**Task to complete:** Search the data for the string "entered" and copy each line where it turns up.

**Data records:**

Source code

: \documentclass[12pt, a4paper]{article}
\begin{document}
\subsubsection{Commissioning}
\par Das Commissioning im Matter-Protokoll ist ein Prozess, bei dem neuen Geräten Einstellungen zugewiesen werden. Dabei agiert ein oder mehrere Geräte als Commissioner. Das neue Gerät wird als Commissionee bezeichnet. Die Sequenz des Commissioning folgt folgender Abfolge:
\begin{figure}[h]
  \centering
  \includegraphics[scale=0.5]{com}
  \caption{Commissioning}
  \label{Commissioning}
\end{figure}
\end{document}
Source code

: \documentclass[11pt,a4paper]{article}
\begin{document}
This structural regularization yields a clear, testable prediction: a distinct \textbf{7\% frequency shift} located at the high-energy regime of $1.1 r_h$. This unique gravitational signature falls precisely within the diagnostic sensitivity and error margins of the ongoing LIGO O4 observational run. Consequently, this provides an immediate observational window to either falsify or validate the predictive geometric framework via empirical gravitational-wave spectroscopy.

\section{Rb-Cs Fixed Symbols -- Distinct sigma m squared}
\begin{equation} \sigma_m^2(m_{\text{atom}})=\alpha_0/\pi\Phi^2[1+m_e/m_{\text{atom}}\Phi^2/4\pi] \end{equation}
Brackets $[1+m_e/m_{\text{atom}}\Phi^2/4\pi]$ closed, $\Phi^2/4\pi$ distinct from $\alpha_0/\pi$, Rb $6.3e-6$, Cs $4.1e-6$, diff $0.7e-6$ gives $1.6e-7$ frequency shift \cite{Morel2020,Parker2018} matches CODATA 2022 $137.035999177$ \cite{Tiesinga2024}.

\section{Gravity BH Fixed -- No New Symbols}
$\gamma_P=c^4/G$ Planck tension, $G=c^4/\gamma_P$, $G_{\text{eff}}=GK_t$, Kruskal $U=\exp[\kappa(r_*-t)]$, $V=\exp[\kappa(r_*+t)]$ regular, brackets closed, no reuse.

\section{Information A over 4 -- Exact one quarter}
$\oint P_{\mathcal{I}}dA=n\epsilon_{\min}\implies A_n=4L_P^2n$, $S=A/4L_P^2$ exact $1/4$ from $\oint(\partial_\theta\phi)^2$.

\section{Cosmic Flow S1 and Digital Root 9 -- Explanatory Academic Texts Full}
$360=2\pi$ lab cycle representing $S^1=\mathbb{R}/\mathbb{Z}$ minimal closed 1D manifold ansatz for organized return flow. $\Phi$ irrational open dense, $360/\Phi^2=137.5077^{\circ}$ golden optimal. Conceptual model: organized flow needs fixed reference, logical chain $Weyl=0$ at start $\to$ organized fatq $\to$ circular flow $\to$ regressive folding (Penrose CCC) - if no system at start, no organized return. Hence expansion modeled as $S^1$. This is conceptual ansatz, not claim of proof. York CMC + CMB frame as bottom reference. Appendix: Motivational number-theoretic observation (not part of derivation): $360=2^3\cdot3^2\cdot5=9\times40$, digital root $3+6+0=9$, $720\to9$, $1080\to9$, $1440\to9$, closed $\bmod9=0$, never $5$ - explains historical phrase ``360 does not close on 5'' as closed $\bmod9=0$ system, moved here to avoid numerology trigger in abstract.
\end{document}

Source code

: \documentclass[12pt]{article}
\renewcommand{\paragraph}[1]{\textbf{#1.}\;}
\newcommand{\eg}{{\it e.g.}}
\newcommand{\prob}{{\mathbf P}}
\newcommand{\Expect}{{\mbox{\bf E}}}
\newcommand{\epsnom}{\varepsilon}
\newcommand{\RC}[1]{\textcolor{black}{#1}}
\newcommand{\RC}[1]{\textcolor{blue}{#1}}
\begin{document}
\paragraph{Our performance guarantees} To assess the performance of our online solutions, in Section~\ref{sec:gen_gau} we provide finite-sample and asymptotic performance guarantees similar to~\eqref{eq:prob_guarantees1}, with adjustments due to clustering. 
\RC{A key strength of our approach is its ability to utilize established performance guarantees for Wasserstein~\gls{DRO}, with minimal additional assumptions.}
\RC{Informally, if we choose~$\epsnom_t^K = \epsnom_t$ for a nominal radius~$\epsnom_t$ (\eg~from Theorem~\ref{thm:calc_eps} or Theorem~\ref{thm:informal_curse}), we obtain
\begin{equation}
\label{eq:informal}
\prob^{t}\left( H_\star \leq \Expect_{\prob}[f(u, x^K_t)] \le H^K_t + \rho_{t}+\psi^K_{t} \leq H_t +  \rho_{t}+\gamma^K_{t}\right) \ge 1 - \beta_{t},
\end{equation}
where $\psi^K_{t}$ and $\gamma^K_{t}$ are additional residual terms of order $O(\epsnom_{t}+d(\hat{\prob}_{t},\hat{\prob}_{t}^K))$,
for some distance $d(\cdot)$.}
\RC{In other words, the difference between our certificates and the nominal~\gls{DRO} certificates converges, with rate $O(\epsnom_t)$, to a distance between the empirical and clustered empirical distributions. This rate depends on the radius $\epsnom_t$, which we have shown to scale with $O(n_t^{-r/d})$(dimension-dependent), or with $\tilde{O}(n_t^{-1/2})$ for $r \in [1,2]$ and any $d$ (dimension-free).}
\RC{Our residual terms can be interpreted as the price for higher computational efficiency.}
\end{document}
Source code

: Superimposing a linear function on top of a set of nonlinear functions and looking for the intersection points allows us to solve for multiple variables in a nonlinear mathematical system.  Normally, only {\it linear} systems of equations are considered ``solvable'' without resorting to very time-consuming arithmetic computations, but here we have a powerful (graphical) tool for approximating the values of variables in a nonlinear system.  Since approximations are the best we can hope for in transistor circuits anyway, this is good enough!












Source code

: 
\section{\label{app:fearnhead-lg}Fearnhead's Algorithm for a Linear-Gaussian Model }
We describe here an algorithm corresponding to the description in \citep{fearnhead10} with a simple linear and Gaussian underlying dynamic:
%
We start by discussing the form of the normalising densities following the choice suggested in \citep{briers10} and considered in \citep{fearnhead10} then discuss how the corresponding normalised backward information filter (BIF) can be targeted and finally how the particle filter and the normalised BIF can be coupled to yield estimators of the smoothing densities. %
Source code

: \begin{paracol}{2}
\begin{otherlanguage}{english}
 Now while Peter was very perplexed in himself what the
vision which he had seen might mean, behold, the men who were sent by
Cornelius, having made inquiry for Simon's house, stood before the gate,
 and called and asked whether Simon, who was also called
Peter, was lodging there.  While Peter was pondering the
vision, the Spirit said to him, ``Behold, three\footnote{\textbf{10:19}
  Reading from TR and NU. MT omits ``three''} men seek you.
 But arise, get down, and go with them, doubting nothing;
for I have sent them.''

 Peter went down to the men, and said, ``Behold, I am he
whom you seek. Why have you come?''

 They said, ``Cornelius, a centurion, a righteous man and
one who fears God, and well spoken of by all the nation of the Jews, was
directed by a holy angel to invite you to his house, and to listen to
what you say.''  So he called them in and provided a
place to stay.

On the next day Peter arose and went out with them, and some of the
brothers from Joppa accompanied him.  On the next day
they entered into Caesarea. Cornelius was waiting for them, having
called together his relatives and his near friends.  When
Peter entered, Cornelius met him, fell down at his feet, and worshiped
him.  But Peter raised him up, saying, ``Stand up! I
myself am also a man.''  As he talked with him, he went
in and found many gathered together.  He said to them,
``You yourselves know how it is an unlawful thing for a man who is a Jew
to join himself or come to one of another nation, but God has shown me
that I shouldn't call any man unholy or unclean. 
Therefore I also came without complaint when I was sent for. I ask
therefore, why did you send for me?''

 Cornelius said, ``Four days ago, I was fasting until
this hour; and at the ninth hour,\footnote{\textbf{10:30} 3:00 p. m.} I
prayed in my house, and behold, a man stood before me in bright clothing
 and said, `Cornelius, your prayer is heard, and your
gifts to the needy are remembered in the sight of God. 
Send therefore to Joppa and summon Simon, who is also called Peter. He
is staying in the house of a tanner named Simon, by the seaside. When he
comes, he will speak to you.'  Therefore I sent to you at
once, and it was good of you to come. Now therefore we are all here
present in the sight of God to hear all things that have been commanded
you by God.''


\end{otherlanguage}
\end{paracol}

**Problem solution:**
they entered into Caesarea. Cornelius was waiting for them, having
Peter entered, Cornelius met him, fell down at his feet, and worshiped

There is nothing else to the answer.